When I got my first CD player in 1989, the first CD I got to play on it was Abbey Road. Subsequently I’ve collected the other official releases on CD (though I didn’t get all the Anthology series — there’s only so many alternate takes of She Loves You that one can take). Though they don’t often get an airing on the CD player, when they come up on random play on the iPod, I generally greet them like old friends.
Though two of the Beatles have left this Earth, their music lives on.

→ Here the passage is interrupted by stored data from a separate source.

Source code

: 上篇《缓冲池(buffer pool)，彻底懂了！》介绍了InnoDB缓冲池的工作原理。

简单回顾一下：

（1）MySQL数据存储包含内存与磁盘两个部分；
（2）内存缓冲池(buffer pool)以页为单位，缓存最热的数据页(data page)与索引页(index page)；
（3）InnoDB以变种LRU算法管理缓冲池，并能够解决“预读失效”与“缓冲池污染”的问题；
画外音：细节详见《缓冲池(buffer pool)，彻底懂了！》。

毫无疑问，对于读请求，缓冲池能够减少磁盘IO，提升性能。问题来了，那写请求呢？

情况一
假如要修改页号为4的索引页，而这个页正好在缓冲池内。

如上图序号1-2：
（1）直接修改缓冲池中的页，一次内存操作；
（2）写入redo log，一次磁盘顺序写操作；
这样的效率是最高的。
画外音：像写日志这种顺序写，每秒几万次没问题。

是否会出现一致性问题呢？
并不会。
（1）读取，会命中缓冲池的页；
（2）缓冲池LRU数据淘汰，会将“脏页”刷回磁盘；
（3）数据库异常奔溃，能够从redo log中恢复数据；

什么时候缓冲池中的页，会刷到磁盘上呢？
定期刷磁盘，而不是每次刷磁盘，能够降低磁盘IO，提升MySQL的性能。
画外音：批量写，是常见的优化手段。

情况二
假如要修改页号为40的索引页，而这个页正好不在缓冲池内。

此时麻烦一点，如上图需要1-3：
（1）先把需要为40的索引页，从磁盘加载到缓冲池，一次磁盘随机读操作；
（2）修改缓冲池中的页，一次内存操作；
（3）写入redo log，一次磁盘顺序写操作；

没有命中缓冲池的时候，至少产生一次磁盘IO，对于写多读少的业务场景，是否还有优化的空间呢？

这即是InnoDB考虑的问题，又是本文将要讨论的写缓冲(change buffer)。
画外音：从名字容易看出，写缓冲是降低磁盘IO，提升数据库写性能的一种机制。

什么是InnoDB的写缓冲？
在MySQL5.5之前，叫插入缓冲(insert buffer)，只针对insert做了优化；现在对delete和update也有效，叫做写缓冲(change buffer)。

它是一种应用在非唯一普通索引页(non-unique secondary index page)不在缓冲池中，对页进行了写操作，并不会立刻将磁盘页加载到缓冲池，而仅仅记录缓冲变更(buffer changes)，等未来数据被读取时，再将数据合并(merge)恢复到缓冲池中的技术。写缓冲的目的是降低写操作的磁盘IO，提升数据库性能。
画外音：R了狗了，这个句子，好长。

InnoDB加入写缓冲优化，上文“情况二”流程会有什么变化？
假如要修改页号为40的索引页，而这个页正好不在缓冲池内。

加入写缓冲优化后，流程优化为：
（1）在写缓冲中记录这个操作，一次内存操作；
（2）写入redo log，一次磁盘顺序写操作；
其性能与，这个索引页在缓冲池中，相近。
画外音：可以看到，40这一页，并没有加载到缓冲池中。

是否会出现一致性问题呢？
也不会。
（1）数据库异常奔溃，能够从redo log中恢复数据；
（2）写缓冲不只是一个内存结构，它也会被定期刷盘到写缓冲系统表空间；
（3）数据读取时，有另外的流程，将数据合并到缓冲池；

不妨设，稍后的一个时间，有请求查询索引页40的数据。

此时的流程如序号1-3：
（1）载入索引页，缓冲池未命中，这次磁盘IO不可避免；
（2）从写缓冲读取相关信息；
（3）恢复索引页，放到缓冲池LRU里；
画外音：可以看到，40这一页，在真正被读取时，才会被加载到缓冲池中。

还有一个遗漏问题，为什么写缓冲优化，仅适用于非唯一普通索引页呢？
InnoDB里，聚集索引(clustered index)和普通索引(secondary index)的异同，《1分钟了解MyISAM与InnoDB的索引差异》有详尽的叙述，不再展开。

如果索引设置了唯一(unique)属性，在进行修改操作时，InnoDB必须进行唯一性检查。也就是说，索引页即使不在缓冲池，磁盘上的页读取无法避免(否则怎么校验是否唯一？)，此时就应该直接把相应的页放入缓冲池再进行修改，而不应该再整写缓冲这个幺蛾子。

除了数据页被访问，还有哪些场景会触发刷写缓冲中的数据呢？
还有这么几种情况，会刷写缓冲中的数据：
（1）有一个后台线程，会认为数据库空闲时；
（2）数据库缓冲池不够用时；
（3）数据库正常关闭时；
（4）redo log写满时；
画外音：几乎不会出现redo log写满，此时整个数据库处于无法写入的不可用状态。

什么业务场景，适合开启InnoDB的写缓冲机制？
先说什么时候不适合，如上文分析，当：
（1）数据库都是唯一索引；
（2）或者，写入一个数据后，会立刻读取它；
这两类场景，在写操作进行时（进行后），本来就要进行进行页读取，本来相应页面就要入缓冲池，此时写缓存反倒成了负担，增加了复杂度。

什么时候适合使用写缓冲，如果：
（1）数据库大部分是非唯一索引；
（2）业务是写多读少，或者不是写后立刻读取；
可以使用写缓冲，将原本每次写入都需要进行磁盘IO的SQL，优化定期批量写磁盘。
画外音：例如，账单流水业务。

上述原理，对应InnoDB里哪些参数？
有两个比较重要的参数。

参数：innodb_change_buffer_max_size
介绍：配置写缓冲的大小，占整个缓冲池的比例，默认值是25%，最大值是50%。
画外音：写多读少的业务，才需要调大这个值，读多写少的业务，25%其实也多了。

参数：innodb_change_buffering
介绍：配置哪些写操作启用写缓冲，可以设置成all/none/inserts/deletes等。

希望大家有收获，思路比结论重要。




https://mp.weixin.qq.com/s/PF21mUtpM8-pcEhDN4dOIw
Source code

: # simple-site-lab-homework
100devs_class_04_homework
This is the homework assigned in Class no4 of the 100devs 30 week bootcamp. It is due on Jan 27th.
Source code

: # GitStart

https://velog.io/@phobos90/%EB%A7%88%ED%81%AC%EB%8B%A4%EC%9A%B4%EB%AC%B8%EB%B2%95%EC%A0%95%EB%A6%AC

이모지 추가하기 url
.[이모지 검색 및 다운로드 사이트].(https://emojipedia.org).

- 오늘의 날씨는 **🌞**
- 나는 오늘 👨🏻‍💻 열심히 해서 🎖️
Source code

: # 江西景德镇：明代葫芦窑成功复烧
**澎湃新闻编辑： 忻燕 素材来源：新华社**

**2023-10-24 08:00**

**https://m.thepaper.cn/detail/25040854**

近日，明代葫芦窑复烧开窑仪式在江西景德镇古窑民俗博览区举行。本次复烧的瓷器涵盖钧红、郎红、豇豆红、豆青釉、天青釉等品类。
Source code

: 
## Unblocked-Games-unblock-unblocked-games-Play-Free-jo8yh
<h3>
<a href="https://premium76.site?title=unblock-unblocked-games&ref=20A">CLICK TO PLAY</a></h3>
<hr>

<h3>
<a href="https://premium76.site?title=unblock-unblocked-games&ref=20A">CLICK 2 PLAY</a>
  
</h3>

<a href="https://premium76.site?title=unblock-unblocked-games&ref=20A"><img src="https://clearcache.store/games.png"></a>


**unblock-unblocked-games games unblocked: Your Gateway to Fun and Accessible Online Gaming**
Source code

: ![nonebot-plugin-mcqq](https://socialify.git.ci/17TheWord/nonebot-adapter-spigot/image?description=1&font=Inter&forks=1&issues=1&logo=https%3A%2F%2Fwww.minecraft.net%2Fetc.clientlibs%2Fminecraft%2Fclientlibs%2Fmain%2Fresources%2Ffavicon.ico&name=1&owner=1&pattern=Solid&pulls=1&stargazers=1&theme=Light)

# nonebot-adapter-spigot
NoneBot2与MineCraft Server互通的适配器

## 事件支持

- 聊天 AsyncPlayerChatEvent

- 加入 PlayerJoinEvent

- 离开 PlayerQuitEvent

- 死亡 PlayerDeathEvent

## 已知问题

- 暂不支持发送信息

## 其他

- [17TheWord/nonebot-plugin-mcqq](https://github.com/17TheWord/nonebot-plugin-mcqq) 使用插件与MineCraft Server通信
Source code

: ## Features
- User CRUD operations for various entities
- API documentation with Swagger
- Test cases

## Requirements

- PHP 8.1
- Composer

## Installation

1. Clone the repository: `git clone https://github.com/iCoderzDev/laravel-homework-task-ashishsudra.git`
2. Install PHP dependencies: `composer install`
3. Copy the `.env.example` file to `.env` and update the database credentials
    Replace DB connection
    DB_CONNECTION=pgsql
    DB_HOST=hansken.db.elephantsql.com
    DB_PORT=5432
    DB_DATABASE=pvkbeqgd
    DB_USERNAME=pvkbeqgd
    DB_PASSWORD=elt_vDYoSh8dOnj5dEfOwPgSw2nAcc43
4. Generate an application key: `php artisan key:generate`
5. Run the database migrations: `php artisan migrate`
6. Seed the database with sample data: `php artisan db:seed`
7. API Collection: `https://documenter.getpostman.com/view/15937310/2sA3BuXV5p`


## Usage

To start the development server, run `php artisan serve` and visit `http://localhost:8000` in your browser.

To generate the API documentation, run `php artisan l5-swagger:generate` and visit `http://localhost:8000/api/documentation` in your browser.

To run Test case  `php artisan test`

On the train yesterday morning, two earnest young men of about 19 or 20 were discussing music. One was enthusiastically telling the other about the recent Let It Be “Naked” release, how in particular the version of “I’ve Got A Feeling” crapped all over Phil Spector’s original mix.
I was born a little after the Beatles split up. These guys would have been born about 15 years later.
What’s the bet that in 1000 years, as people are queuing for the teleport, they’re still debating the merits of Phil Spector’s production on Let It Be?
It would seem that some great music is timeless.